(Stored data)
******
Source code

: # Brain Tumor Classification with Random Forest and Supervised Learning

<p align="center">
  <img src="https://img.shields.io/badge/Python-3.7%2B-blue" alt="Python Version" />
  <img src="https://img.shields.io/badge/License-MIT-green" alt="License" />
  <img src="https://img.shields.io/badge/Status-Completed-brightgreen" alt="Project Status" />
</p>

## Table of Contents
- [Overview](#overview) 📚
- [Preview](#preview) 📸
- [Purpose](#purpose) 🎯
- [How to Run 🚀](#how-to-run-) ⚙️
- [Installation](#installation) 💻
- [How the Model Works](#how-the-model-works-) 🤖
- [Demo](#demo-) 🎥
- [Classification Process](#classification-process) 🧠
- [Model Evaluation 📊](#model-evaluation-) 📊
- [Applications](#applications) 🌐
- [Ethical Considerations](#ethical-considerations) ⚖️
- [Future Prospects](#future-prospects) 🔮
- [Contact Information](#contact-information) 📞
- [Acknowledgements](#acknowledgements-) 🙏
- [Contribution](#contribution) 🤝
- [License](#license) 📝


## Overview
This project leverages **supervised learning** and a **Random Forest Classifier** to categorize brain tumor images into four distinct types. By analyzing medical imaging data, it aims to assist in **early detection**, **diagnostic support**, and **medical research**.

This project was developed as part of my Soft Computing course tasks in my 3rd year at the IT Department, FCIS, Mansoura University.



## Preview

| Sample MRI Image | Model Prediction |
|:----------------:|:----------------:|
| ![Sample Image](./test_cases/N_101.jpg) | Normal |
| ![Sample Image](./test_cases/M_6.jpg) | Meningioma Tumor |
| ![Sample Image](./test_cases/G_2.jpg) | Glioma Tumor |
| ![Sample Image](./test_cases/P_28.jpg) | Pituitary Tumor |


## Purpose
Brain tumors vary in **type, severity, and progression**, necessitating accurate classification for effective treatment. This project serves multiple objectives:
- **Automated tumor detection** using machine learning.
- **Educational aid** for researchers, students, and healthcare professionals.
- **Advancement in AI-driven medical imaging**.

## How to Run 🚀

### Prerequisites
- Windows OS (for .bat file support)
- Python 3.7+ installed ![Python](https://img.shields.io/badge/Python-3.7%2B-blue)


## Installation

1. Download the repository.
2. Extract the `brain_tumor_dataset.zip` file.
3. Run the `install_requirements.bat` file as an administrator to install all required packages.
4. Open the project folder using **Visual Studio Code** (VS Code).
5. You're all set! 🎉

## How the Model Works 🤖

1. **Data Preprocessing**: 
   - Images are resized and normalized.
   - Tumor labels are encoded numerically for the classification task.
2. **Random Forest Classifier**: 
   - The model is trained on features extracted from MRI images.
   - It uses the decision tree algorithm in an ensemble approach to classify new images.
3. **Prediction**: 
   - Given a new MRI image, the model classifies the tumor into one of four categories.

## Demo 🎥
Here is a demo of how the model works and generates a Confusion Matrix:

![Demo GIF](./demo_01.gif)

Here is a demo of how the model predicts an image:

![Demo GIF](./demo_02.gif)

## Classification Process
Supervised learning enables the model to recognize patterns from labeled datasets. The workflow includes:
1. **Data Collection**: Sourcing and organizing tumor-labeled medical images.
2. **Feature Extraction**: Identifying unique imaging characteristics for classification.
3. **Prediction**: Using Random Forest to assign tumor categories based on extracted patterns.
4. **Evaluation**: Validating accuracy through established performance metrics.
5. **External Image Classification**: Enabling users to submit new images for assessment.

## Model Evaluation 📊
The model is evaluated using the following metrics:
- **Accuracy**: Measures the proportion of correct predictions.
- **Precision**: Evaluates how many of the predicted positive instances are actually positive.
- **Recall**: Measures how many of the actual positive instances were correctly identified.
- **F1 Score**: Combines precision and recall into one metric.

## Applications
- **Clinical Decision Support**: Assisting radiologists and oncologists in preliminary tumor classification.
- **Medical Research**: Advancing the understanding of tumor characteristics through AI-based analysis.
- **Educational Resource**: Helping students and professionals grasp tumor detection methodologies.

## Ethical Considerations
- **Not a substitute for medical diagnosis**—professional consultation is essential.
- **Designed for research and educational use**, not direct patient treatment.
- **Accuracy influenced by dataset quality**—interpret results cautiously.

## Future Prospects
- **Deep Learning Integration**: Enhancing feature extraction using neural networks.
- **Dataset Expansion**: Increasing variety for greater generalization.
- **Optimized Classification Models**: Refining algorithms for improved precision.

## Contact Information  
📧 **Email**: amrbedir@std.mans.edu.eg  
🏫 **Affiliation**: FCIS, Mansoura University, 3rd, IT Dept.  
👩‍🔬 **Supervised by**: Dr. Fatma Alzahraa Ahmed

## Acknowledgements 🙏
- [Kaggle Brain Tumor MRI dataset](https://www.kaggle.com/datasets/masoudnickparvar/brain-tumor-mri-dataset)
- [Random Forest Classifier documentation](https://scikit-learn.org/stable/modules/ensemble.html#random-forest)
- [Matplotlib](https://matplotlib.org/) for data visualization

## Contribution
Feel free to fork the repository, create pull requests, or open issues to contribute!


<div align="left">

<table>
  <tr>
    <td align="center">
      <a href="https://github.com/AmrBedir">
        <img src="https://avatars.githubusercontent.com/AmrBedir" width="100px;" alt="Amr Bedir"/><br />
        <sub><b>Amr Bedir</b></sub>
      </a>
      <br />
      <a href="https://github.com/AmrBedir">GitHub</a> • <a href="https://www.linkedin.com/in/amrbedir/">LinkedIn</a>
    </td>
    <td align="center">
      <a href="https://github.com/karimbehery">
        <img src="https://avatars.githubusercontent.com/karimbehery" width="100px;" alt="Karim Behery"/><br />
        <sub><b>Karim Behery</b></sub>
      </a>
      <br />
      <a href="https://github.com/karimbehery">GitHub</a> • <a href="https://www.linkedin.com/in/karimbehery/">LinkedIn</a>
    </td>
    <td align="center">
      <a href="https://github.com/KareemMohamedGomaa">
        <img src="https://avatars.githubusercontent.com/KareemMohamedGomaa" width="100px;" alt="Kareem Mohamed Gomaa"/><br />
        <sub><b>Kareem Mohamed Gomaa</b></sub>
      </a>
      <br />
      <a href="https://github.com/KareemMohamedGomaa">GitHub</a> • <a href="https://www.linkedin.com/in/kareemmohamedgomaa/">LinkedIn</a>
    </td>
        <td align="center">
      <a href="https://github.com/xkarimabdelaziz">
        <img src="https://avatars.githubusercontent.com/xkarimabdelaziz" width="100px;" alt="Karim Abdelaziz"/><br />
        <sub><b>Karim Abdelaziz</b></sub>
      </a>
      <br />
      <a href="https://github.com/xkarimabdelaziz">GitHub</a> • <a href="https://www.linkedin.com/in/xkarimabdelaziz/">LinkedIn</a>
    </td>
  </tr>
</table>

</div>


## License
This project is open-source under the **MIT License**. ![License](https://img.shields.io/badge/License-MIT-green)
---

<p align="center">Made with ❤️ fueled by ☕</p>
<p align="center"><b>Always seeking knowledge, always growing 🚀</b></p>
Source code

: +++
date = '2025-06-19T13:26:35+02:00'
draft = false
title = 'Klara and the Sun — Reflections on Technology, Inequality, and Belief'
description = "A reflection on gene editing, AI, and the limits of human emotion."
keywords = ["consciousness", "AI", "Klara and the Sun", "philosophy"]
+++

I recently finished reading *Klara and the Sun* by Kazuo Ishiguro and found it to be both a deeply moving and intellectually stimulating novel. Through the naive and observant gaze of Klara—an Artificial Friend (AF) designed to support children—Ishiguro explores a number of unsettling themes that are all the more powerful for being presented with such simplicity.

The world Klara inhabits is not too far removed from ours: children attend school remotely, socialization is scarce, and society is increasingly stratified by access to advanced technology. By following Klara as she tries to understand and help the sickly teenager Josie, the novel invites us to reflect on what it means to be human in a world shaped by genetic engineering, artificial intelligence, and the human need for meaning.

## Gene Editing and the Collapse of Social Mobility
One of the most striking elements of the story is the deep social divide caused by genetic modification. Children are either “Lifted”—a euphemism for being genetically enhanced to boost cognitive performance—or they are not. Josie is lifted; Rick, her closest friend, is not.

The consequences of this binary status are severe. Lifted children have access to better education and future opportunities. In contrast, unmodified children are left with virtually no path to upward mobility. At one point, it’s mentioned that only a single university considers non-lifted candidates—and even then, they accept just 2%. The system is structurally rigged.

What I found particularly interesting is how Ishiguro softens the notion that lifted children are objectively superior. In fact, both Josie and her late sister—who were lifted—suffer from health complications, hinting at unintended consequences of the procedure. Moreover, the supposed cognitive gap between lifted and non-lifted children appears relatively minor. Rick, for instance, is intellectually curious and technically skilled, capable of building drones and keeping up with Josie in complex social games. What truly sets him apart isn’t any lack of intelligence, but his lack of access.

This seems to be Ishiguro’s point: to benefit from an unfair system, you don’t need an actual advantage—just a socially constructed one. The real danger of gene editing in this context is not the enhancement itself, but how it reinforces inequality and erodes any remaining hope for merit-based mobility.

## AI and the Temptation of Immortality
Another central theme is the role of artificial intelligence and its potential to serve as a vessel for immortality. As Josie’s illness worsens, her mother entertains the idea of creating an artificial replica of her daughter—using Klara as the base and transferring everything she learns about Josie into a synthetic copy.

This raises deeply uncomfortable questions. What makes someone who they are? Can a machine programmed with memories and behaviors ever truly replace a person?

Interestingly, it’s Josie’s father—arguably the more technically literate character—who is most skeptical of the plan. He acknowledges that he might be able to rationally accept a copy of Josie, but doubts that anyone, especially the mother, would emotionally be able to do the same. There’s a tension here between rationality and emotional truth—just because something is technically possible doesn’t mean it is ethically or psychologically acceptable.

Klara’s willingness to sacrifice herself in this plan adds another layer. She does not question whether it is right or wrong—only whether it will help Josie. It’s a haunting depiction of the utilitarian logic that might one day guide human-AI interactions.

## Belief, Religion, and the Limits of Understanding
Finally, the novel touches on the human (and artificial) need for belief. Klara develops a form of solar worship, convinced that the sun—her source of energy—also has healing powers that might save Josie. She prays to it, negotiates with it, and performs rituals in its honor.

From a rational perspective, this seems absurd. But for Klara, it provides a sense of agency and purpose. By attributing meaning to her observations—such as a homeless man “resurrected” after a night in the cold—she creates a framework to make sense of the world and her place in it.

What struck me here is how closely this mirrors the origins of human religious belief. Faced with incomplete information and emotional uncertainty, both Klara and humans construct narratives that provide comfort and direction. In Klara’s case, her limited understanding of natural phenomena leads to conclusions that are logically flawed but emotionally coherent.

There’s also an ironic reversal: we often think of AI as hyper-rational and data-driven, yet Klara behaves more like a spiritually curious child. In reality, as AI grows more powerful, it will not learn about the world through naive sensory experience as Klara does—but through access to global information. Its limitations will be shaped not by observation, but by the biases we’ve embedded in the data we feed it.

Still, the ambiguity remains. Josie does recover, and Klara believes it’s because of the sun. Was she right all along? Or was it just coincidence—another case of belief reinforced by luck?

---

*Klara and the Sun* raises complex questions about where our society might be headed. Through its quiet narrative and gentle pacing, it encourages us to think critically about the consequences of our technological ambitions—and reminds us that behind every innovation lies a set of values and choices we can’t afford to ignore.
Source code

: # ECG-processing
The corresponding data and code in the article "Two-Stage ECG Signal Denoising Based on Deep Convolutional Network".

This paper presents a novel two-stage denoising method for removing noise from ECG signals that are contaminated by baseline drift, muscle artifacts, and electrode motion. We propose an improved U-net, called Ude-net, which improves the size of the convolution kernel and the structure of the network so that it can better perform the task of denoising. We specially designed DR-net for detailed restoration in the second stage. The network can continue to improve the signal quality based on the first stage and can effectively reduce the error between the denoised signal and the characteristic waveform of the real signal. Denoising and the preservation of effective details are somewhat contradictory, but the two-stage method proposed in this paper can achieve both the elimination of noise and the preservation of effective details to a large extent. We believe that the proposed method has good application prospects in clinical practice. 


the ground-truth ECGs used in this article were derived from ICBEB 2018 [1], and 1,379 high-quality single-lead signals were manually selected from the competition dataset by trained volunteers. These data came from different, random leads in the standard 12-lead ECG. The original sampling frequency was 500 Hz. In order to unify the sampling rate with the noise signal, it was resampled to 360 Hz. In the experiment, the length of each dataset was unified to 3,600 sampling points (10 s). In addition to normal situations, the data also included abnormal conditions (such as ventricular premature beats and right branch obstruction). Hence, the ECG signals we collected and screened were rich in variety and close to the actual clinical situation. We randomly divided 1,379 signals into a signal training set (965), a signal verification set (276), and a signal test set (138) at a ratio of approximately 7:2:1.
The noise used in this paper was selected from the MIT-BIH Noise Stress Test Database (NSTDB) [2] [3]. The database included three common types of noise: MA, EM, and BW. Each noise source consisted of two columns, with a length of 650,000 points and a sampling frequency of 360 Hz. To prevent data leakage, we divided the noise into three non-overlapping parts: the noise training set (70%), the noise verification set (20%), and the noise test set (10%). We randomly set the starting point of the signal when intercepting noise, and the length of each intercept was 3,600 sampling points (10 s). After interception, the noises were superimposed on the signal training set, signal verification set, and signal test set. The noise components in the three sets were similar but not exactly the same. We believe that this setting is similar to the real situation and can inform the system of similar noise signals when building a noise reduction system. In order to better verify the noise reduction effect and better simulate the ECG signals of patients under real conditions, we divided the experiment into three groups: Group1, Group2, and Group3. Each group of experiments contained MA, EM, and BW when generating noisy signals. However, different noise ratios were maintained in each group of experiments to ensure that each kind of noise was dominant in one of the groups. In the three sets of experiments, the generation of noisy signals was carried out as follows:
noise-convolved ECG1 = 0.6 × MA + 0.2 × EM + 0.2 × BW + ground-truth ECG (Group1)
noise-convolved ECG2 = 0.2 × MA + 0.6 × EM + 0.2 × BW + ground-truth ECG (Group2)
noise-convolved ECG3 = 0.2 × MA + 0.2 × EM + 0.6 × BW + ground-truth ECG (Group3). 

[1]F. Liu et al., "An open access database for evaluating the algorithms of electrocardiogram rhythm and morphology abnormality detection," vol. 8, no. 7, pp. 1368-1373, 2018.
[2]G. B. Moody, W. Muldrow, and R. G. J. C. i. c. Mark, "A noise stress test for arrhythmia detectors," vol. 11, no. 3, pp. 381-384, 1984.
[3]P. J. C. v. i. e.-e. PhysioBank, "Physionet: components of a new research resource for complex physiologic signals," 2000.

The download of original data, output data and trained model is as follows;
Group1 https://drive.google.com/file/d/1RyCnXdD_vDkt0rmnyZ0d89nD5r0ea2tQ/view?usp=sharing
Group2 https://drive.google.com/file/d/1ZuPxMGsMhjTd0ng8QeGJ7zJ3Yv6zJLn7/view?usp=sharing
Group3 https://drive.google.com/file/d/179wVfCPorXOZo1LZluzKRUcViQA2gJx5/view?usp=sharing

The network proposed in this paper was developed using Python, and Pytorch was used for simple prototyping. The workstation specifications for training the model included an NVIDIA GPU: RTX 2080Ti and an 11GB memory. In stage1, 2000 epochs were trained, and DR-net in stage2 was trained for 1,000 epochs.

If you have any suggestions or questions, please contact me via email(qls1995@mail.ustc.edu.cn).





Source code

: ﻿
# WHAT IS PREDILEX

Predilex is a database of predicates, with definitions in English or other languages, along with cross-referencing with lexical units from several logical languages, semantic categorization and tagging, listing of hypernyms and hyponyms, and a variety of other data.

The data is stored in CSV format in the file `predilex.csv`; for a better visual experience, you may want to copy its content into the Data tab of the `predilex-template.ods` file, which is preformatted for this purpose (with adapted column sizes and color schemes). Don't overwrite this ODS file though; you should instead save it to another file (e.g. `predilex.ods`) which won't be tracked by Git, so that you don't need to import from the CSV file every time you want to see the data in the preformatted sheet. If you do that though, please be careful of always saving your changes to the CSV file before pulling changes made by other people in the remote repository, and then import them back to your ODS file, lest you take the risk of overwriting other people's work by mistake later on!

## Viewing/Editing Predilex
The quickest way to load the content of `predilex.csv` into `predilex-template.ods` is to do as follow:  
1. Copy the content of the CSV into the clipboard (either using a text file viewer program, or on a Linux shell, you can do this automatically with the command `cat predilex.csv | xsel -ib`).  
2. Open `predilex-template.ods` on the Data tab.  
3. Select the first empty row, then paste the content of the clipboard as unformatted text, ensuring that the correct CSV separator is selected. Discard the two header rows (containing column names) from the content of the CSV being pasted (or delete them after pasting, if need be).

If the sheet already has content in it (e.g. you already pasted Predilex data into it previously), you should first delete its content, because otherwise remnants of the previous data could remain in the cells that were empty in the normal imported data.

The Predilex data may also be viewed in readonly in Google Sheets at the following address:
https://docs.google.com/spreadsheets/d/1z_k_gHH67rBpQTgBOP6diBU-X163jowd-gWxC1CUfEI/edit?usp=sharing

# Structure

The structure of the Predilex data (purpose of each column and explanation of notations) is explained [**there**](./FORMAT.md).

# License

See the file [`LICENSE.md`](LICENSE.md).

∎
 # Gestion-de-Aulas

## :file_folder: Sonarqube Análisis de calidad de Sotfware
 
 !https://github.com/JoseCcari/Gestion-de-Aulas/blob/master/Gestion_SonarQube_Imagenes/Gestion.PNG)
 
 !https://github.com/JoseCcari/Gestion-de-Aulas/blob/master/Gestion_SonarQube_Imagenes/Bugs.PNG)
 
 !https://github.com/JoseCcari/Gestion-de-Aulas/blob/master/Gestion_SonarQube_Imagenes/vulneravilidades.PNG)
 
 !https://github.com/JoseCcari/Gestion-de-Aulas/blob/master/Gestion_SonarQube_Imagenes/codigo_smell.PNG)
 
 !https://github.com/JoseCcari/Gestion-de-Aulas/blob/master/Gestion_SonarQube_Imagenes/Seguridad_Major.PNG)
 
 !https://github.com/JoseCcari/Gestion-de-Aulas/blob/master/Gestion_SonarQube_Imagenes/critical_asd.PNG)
******
* TRY IT:
Among the lines of the records above, count those holding the string "shields", and report only the number.

* YOUR SOLUTION:
5